The Wentworth Valley group that has been fighting a major wind farm development announced they are not done yet.

The Protect Wentworth Valley Committee of the Folly Lake Wentworth Environmental Protection Society (FLWEPS) fas hired a law firm to file a judicial. The group is not happy with the Minister of Environment’s approval of the project that would install mega wind turbines around Higgins Mountain.

A judicial review would put the decision in the hangs of a judge, a move the committee hopes will better hear their concerns.

Heather Allen-Johnson, a member of the committee, says, “We did not want to go this route, but the minster’s decision left us no option.” 

Allen-Johnson echoes the sentiment of a growing number of area residents, saying, “We feel citizen concerns have not been heard or acknowledged over the past three years.” She added, “We were basically dismissed.” 

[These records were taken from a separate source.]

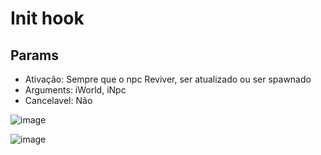 # Init hook

## Params
 * Ativação: Sempre que o npc Reviver, ser atualizado ou ser spawnado
 * Arguments: iWorld, iNpc
 * Cancelavel: Não
 
 
![image](https://user-images.githubusercontent.com/55335712/110042834-23093500-7d25-11eb-989b-49e9f4b5a40f.png) 



![image](https://user-images.githubusercontent.com/55335712/110042865-2e5c6080-7d25-11eb-9f19-fb20ce39a238.png)
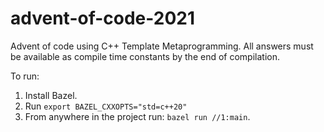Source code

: # advent-of-code-2021

Advent of code using C++ Template Metaprogramming. All answers must be
available as compile time constants by the end of compilation.

To run:

1. Install Bazel.
2. Run `export BAZEL_CXXOPTS="std=c++20"`
3. From anywhere in the project run: `bazel run //1:main`.

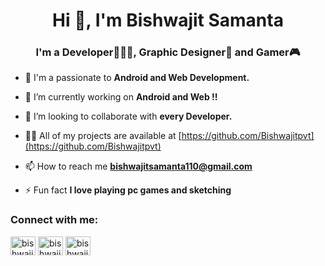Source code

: <h1 align="center">Hi 👋, I'm Bishwajit Samanta</h1>
<h3 align="center">I'm a Developer👨🏼‍💻, Graphic Designer🎨 and Gamer🎮</h3>

- 🔭 I'm a passionate to **Android and Web Development.**

- 🤝 I’m currently working on **Android and Web !!**

- 👯 I’m looking to collaborate with **every Developer.**

- 👨‍💻 All of my projects are available at [https://github.com/Bishwajitpvt](https://github.com/Bishwajitpvt)

- 📫 How to reach me **bishwajitsamanta110@gmail.com**

- ⚡ Fun fact **I love playing pc games and sketching**

<h3 align="left">Connect with me:</h3>
<p align="left">
<a href="https://twitter.com/bishwajitshakti" target="blank"><img align="center" src="https://raw.githubusercontent.com/rahuldkjain/github-profile-readme-generator/master/src/images/icons/Social/twitter.svg" alt="bishwajitshakti" height="30" width="40" /></a>
<a href="https://www.linkedin.com/in/bishwajit-samanta-a1b403195/" target="blank"><img align="center" src="https://raw.githubusercontent.com/rahuldkjain/github-profile-readme-generator/master/src/images/icons/Social/linked-in-alt.svg" alt="bishwajitsamanta" height="30" width="40" /></a>
<a href="https://instagram.com/bishwajit_sam" target="blank"><img align="center" src="https://raw.githubusercontent.com/rahuldkjain/github-profile-readme-generator/master/src/images/icons/Social/instagram.svg" alt="bishwajit_sam" height="30" width="40" /></a>
</p>

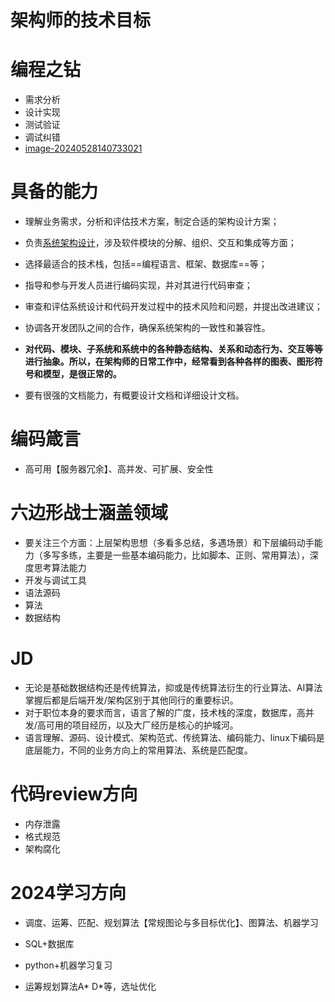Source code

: # 架构师的技术目标

# 编程之钻

- 需求分析
- 设计实现
- 测试验证
- 调试纠错
- [image-20240528140733021](C:\Users\CARRYCHOU\AppData\Roaming\Typora\typora-user-images\image-20240528140733021.png)

# 具备的能力

-  理解业务需求，分析和评估技术方案，制定合适的架构设计方案；
-  负责[系统架构设计](https://www.zhihu.com/search?q=系统架构设计&search_source=Entity&hybrid_search_source=Entity&hybrid_search_extra={"sourceType"%3A"answer"%2C"sourceId"%3A3420915922})，涉及软件模块的分解、组织、交互和集成等方面；
- 选择最适合的技术栈，包括==编程语言、框架、数据库==等；
- 指导和参与开发人员进行编码实现，并对其进行代码审查；
-  审查和评估系统设计和代码开发过程中的技术风险和问题，并提出改进建议；
-  协调各开发团队之间的合作，确保系统架构的一致性和兼容性。
- **对代码、模块、子系统和系统中的各种静态结构、关系和动态行为、交互等等进行抽象。所以，在架构师的日常工作中，经常看到各种各样的图表、图形符号和模型，是很正常的。**

- 要有很强的文档能力，有概要设计文档和详细设计文档。

# 编码箴言

- 高可用【服务器冗余】、高并发、可扩展、安全性

# 六边形战士涵盖领域

- 要关注三个方面：上层架构思想（多看多总结，多遇场景）和下层编码动手能力（多写多练，主要是一些基本编码能力，比如脚本、正则、常用算法），深度思考算法能力
- 开发与调试工具
- 语法源码
- 算法
- 数据结构

# JD

- 无论是基础数据结构还是传统算法，抑或是传统算法衍生的行业算法、AI算法掌握后都是后端开发/架构区别于其他同行的重要标识。
- 对于职位本身的要求而言，语言了解的广度，技术栈的深度，数据库，高并发/高可用的项目经历，以及大厂经历是核心的护城河。
- 语言理解、源码、设计模式、架构范式、传统算法、编码能力、linux下编码是底层能力，不同的业务方向上的常用算法、系统是匹配度。

# 代码review方向

- 内存泄露
- 格式规范
- 架构腐化

# 2024学习方向

- 调度、运筹、匹配、规划算法【常规图论与多目标优化】、图算法、机器学习

- SQL+数据库
- python+机器学习复习
- 运筹规划算法A* D*等，选址优化
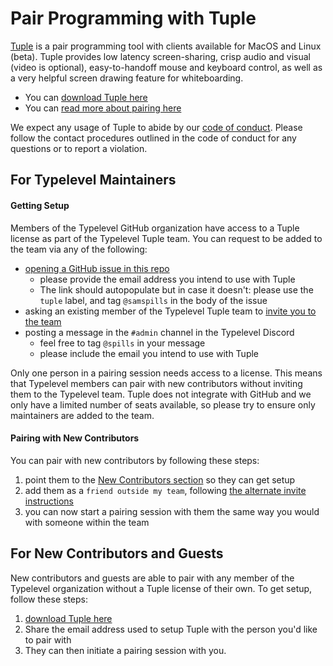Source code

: # Pair Programming with Tuple

[Tuple](https://tuple.app/) is a pair programming tool with clients available for MacOS and Linux (beta). 
Tuple provides low latency screen-sharing, crisp audio and visual (video is optional), easy-to-handoff mouse and keyboard control, as well as a very helpful screen drawing feature for whiteboarding.

- You can [download Tuple here](https://tuple.app/downloads/)
- You can [read more about pairing here](https://tuple.app/pair-programming-guide)

We expect any usage of Tuple to abide by our [code of conduct](https://typelevel.org/code-of-conduct). Please follow the contact procedures outlined in the code of conduct for any questions or to report a violation. 

## For Typelevel Maintainers

#### Getting Setup

Members of the Typelevel GitHub organization have access to a Tuple license as part of the Typelevel Tuple team. 
You can request to be added to the team via any of the following:
- [opening a GitHub issue in this repo](https://github.com/typelevel/governance/issues/new?labels=tuple&body=cc+@samspills)
  - please provide the email address you intend to use with Tuple
  - The link should autopopulate but in case it doesn't: please use the `tuple` label, and tag `@samspills` in the body of the issue
- asking an existing member of the Typelevel Tuple team to [invite you to the team](https://docs.tuple.app/article/41-inviting-users)
- posting a message in the `#admin` channel in the Typelevel Discord
  - feel free to tag `@spills` in your message
  - please include the email you intend to use with Tuple

Only one person in a pairing session needs access to a license. This means that Typelevel members can pair with new contributors without inviting them to the Typelevel team. 
Tuple does not integrate with GitHub and we only have a limited number of seats available, so please try to ensure only maintainers are added to the team.

#### Pairing with New Contributors

You can pair with new contributors by following these steps:
1. point them to the [New Contributors section](#for-new-contributors-and-guests) so they can get setup
2. add them as a `friend outside my team`, following [the alternate invite instructions](https://docs.tuple.app/article/41-inviting-users)
3. you can now start a pairing session with them the same way you would with someone within the team

## For New Contributors and Guests

New contributors and guests are able to pair with any member of the Typelevel organization without a Tuple license of their own. 
To get setup, follow these steps:

1. [download Tuple here](https://tuple.app/downloads/)
2. Share the email address used to setup Tuple with the person you'd like to pair with
3. They can then initiate a pairing session with you.
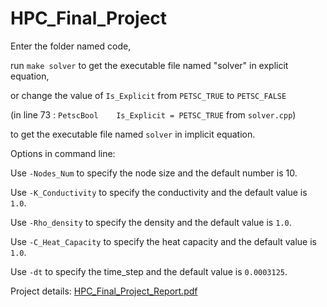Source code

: # HPC_Final_Project

Enter the folder named code, 

run `make solver` to get the executable file named "solver" in explicit equation, 

or change the value of `Is_Explicit` from `PETSC_TRUE` to `PETSC_FALSE` 

(in line 73 : `PetscBool	Is_Explicit = PETSC_TRUE` from `solver.cpp`)  

to get the executable file named `solver` in implicit equation.

Options in command line:

Use `-Nodes_Num`  to specify the node size and the default number is 10.

Use `-K_Conductivity` to specify the conductivity and the default value is `1.0`.

Use `-Rho_density` to specify the density and the default value is `1.0`.

Use `-C_Heat_Capacity` to specify the heat capacity and the default value is `1.0`.

Use `-dt` to specify the time_step and the default value is `0.0003125`.

Project details: [HPC_Final_Project_Report.pdf](https://github.com/hjy9725/HPC_Final_Project/blob/main/HPC_Final_Project_Report.pdf)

The Folly Lake Wentworth Environmental Protection Society which was officially formed in 2007 to gather and coordinate information on the proposed Higgins/Stevens Wind Project.  In 2020 a sub committee, now known as Protect Wentworth Valley (PWV), was formed with the continued mandate to protect the ecology, biodiversity and recreational integrity of the Wentworth Valley.

The group met last week to discuss their options and the judicial review seemed the most reasonable in terms of effectiveness and cost.

The committee asked its supporters if it was reasonable to go this route with an expected cost of nearly $40 thousand — mostly legal expenses — but with less risk of being held responsible for costs claimed by their opponents. About twenty-five people at the meeting and others online all seemed to agree and many committed financial to go forward.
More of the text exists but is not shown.